Mr Varadkar says he will steer Ireland through the next phase of Brexit by helping to secure a trade deal between the European Union and the UK; he also vows to give Irish businesses and farmers access to the British market; and promises to “achieve a new record high when it comes to employment”.
“We know that well-paid secure jobs are the best ways to improve living standards, create opportunity, and reduce poverty,” he says.
The Taoiseach also claims the Government will add 11,000 units to the social housing stock. “That’s more new social houses than any other year this century under any other party,” he says.
The Taoiseach’s messages also alludes to climate change, with promises to reduce greenhouse emissions by creating warmer homes, improving air quality and investing in public transport.
The video is the second such broadcast made by the Taoiseach in recent days.
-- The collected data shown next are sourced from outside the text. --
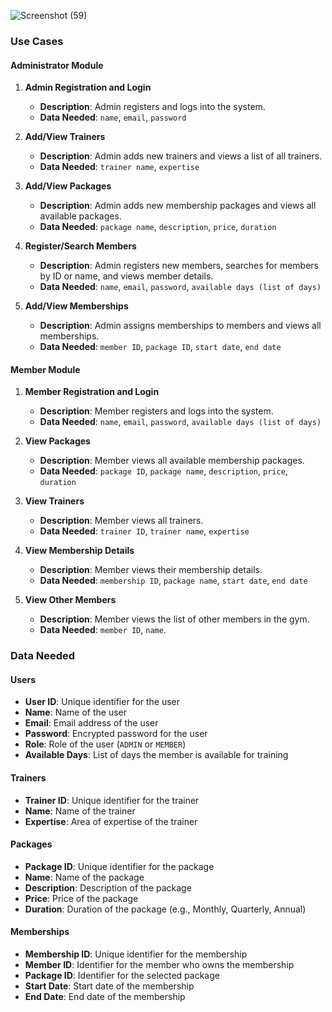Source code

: 
![Screenshot (59)](https://github.com/Abdul-Hussein/Gym-app/assets/136578029/0be3f378-739e-4aec-9099-e642d5c091d7)


### Use Cases

#### Administrator Module
1. **Admin Registration and Login**
   - **Description**: Admin registers and logs into the system.
   - **Data Needed**: `name`, `email`, `password`
   
2. **Add/View Trainers**
   - **Description**: Admin adds new trainers and views a list of all trainers.
   - **Data Needed**: `trainer name`, `expertise`
   
3. **Add/View Packages**
   - **Description**: Admin adds new membership packages and views all available packages.
   - **Data Needed**: `package name`, `description`, `price`, `duration`
   
4. **Register/Search Members**
   - **Description**: Admin registers new members, searches for members by ID or name, and views member details.
   - **Data Needed**: `name`, `email`, `password`, `available days (list of days)`
   
5. **Add/View Memberships**
   - **Description**: Admin assigns memberships to members and views all memberships.
   - **Data Needed**: `member ID`, `package ID`, `start date`, `end date`

#### Member Module
1. **Member Registration and Login**
   - **Description**: Member registers and logs into the system.
   - **Data Needed**: `name`, `email`, `password`, `available days (list of days)`

2. **View Packages**
   - **Description**: Member views all available membership packages.
   - **Data Needed**: `package ID`, `package name`, `description`, `price`, `duration`
   
3. **View Trainers**
   - **Description**: Member views all trainers.
   - **Data Needed**: `trainer ID`, `trainer name`, `expertise`
   
4. **View Membership Details**
   - **Description**: Member views their membership details.
   - **Data Needed**: `membership ID`, `package name`, `start date`, `end date`

5. **View Other Members**
   - **Description**: Member views the list of other members in the gym.
   - **Data Needed**: `member ID`, `name`.

### Data Needed

#### Users
- **User ID**: Unique identifier for the user
- **Name**: Name of the user
- **Email**: Email address of the user
- **Password**: Encrypted password for the user
- **Role**: Role of the user (`ADMIN` or `MEMBER`)
- **Available Days**: List of days the member is available for training

#### Trainers
- **Trainer ID**: Unique identifier for the trainer
- **Name**: Name of the trainer
- **Expertise**: Area of expertise of the trainer

#### Packages
- **Package ID**: Unique identifier for the package
- **Name**: Name of the package
- **Description**: Description of the package
- **Price**: Price of the package
- **Duration**: Duration of the package (e.g., Monthly, Quarterly, Annual)

#### Memberships
- **Membership ID**: Unique identifier for the membership
- **Member ID**: Identifier for the member who owns the membership
- **Package ID**: Identifier for the selected package
- **Start Date**: Start date of the membership
- **End Date**: End date of the membership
On St Stephen’s Day, he described his achievements since assuming office 2½ years ago.
It is one of a number of social media broadcasts and publications recently issued by Fine Gael, suggesting the party is upping the ante ahead of a general election, which is widely expected to take place in the spring.
Minister for Climate Action Richard Bruton has also announced a raft of initiatives on waste, packaging and climate change in recent days.
Climate change and the “green agenda” are expected to be major themes of the election campaign. Fine Gael, in particular, may be vulnerable to rising support for the Green Party in affluent urban areas, after that party’s strong performance in the local and European elections and November’s byelections.